Sans moyen aucune politique sociale n'est CREDIBLE.

  Seul un programme présidentielle qui sera fondé sur la relance économique de notre pays est viable, tout le reste n'est que litterature et le désanchantement des électeurs sera au niveau de leurs espérances déçues.

  

Discours de politique générale de Jacques Chaban-Delmas - 16 septembre 1969

Gaulliste de la première heure, Jacques Chaban-Delmas devient le premier chef de gouvernement de Georges Pompidou en 1969, après la démission de Maurice Couve de Murville, consécutive au retrait de la vie politique du général de Gaulle.

Après un dynamisme sans précédent (les "Trente glorieuses"), le contexte économique se dégrade. Jacques Chaban-Delmas présente alors un programme politique et économique à tendance sociale-libérale, la "Nouvelle société". Il souhaite "redresser la conjoncture fort et vite, sans compromettre le niveau de vie, c’est-à-dire en demandant davantage aux mieux pourvus et en commençant à améliorer le sort des plus défavorisés".

Le 16 septembre 1969, il prononce un discours qui s’inscrit dans la tradition gaulliste, en insistant sur la nécessité d’assurer "l’indépendance nationale, condition du combat pour la paix du monde et pour la solidarité entre tous les peuples". Il précise cependant que cet objectif n’est réalisable que dans la mesure où la France se donne les moyens de réaliser ses ambitions : l’évolution de son économie doit pouvoir lui permettre d’accéder au rang de véritable puissance industrielle.

Au lendemain des mouvements de 1968, le Premier ministre constate que la société est "bloquée" par la fragilité de l’économie française, par "un Etat tentaculaire et inefficace", et par le conservatisme des structures sociales.

En réaction à ces blocages, Jacques Chaban-Delmas préconise la recherche de la réforme : "La conquête d’un avenir meilleur pour tous justifie à elle seule tous les efforts, tous les changements."

Cette "nouvelle société" devra être prospère, jeune, généreuse et libérée.

Jacques Chaban-Delmas définit ensuite cinq orientations fondamentales : le recherche d’une meilleure formation, d’une meilleure information du citoyen, une redéfinition du rôle de l’Etat, le développement de notre compétitivité et un rajeunissement des structures sociales.

Prémices d’une information libre, le Premier ministre annonce également la libéralisation partielle de l’ORTF : "Il ne suffit pas de former des hommes ; il faut aussi les informer, totalement, c’est-à-dire contradictoirement." Bien que l’ORTF conserve son caractère public, Jacques Chaban-Delmas entend favoriser "Une véritable compétition (...) en son sein, grâce, notamment, à l’existence de deux chaînes et, plus tard, d’une troisième". Jacques Chaban-Delmas a en outre "demandé aux responsables de l’Office de créer deux unités autonomes d’information correspondant aux deux chaînes existantes".

Avec son programme "Nouvelle Société", Jacques Chaban Delmas s’oppose peu à peu au président Georges Pompidou, qui s’appuie sur une majorité plus conservatrice. Il démissionne ainsi en 1972, et est remplacé par Pierre Messmer.

 

 

Jacques Chaban-Delmas

Discours à l’Assemblée nationale : 16 septembre 1969
« La nouvelle société »

 

Le malaise que notre mutation accélérée suscite tient, pour une large part, au fait multiple que nous vivons dans une société bloquée.
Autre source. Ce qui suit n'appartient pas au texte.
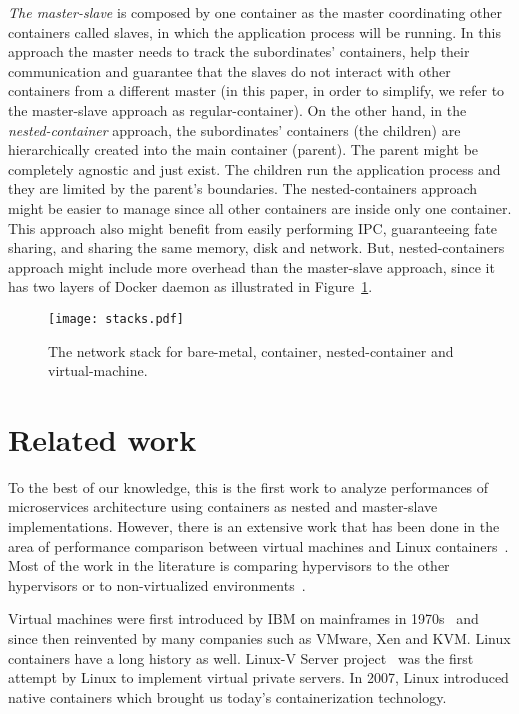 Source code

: \documentclass[conference]{IEEEtran}
\begin{document}
\emph{The master-slave} is composed by one container as the master coordinating
other containers called slaves, in which the application process
will be running. In this approach the master needs to track the subordinates'  
containers, help their communication and guarantee that the slaves do not
interact with other containers from a different master (in this paper, in
order to 
simplify, we refer to the master-slave approach as regular-container). On the 
other hand, in the \emph{nested-container} approach, the subordinates' 
containers (the children) are hierarchically created into the main container 
(parent). The parent might be completely agnostic and just exist. The children 
run the  application process and they are limited by the parent's 
boundaries. The nested-containers approach might be easier to manage since all 
other containers are inside only one container. This approach also might benefit
from easily performing IPC, guaranteeing fate sharing, and sharing the same 
memory, disk and network. But, nested-containers approach might include more 
overhead than the master-slave approach, since it has two layers of Docker 
daemon as illustrated in Figure~\ref{fig:network_stack}.

\begin{figure}[bth!]
    \center
    \texttt{[image: stacks.pdf]}
    \caption{The network stack for bare-metal, container, nested-container and
    virtual-machine.}
    \label{fig:network_stack}
\end{figure}




\section{Related work}
\label{sec:related}

To the best of our knowledge, this is the first work to analyze performances
of microservices architecture using containers as nested and master-slave implementations.
However, there is an extensive work that has been done in the area of
performance comparison between virtual machines and Linux
containers~\cite{Felter_2014}. Most of the work in the literature is comparing
hypervisors to the other hypervisors or to non-virtualized
environments~\cite{Huber_2011, Hwang_2013}.

Virtual machines were first introduced by IBM on mainframes in
1970s~\cite{Creasy_1981} and since then reinvented by many companies such as
VMware, Xen and KVM. Linux containers have a long history as well. Linux-V
Server project~\cite{Soltesz_2007} was the first attempt by Linux to implement
virtual private servers. In 2007, Linux introduced native containers which
brought us today's containerization technology. 
\end{document}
Mais l'espoir, qui peut mobiliser la nation, il nous faut le clarifier, si nous voulons conquérir un avenir qui en vaille la peine.

De cette société bloquée, je retiens trois éléments essentiels, au demeurant liés les uns aux autres de la façon la plus étroite : la fragilité de notre économie, le fonctionnement souvent défectueux de l'État, enfin l'archaïsme et le conservatisme de nos structures sociales.

Notre économie est encore fragile. Une preuve en est que nous ne pouvons accéder au plein emploi sans tomber dans l'inflation. C'est cette tendance à l'inflation qui nous menace en permanence d'avoir à subir la récession ou la dépendance.

Pourquoi cette fragilité ? Avant tout, à cause de l'insuffisance de notre industrie.

[…]

En effet, le fonctionnement défectueux de l'État et l'archaïsme de nos structures sociales sont autant d'obstacles au développement économique qui nous est nécessaire.

Tentaculaire et en même temps inefficace : voilà, nous le savons tous, ce qu'est en passe de devenir l'État, et cela en dépit de l'existence d'un corps de fonctionnaires, très généralement compétents et parfois remarquables.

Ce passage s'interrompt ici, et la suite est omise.